If I’m being honest, I’m actually more concerned about the fact that Allie is still at Crossland PS for grade 6 than I am about Mia at Mulock SS for grade 9. This ‘plan’ puts Mia in an air conditioned school, with a meter of distancing and mandatory masks for 2.5 hours every other day. Allie on the other hand is in the classroom for a full-school-day where the windows don’t open more than a crack, there’s poor ventilation, there’s no air conditioning AND there will be a full class of masked students in a regular sized classroom. Does this make me highly uncomfortable? Uh, you think? But let’s face it, life in the Berdan-Clan is pretty much just varying degrees of uncomfortable all the time .. but ya, this is a SUPER elevated level of uncomfortableness.

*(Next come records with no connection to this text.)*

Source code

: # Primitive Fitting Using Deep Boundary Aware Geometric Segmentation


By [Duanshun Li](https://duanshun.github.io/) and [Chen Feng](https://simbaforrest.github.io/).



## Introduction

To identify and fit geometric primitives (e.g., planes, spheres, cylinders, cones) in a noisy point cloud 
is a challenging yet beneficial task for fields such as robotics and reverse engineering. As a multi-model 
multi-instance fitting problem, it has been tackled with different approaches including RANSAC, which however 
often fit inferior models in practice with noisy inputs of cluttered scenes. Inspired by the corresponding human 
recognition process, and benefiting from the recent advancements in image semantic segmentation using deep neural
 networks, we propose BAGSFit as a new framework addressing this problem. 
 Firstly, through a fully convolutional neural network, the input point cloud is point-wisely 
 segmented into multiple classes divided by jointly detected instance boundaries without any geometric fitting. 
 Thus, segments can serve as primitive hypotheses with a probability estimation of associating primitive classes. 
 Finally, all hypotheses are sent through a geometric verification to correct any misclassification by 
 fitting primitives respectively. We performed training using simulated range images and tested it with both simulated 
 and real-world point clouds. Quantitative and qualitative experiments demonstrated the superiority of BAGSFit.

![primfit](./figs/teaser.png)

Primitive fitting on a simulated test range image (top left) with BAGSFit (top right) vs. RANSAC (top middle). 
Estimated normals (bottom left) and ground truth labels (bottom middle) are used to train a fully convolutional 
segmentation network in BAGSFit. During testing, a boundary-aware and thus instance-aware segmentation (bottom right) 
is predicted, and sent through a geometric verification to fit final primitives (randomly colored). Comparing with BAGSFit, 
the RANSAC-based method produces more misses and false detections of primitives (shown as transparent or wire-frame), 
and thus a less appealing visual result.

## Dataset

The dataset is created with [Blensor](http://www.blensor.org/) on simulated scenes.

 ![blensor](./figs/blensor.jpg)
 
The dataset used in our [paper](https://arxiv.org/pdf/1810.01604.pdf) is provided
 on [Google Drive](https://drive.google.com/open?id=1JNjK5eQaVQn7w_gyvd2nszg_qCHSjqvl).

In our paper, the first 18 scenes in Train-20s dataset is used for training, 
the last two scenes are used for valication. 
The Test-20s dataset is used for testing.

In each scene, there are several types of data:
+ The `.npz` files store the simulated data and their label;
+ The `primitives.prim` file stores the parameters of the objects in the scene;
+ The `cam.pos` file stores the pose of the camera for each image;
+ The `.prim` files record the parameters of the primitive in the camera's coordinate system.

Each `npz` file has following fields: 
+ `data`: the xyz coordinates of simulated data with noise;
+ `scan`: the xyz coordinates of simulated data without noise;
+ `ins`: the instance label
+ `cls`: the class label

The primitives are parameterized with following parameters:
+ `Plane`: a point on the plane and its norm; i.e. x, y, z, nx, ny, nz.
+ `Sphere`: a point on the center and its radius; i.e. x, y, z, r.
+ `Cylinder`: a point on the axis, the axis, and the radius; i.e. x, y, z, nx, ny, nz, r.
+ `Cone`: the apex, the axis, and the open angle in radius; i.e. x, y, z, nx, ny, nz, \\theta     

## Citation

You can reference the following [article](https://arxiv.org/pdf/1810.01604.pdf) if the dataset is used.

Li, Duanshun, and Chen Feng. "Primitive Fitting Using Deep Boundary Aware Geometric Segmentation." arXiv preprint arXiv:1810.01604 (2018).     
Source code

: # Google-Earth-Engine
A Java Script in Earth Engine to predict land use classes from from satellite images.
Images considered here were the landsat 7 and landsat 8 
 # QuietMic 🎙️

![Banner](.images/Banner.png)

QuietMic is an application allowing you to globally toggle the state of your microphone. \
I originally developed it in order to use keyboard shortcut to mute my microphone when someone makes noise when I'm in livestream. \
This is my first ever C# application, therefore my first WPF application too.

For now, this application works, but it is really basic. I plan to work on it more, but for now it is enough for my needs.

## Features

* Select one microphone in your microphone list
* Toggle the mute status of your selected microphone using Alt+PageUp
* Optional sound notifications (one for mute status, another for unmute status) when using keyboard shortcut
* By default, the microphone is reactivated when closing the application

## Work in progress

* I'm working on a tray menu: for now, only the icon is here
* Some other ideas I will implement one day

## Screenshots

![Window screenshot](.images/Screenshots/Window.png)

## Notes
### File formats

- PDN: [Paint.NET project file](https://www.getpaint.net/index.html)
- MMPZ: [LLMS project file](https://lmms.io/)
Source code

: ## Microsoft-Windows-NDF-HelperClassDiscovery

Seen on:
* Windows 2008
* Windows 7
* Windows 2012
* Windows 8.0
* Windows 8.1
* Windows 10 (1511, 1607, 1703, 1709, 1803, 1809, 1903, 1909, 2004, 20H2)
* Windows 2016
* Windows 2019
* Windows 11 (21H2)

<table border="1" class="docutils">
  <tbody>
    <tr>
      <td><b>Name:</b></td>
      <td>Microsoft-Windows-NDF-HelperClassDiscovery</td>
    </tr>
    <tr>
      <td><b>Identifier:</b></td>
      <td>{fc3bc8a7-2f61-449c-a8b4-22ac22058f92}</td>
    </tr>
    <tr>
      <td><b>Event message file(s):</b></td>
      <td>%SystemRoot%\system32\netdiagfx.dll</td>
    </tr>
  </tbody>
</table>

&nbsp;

We had to drastically change our life in 2016 when we discovered the fear of PH in flu season – I understand that Covid and the Flu are NOT in the same league but the fear feels the same and here we are being faced with the same damn fear: a virus that could kill her. (Here’s a reminder of my rantings from our first flu season with PH): https://bebraveandsparkle.wordpress.com/2017/01/14/stop-the-reeling/ ) We adapted then and we’ll just have to adapt now. We’ll just have to suck it like we always have. And I know we can do it because we learned how to keep her safe when bugs and germs are running rampant in schools from October to April every year for flu season — and there’s a vaccine available that least protects her a little -but now- here we are in 2020 being faced with Covid-19 which is worse than the flu on steroids except instead of at least a few people getting a flu shot .. there is no Covid shot at all. For anyone. It’s not an option. Shit. Yet somehow it’s oddly comforting to be back on the same playing field as everybody else – now everyone is scared of a virus that could kill them. I’ve always said I wouldn’t wish this kind of fear on anyone else but here we are .. I’m sorry guys .. it sucks to be here 😔

So how did we decide to send them back?!! As parents of a medically fragile child we‘ve had to make many shitty decisions over the last 4 years and weighing the facts and the evidence against our emotional responses while factoring in my own mental health surrounding allowing Mia to be as ‘normal’ as possible and to enjoy the quality of life she has now against becoming more and more depressed alone in her room and not living at all.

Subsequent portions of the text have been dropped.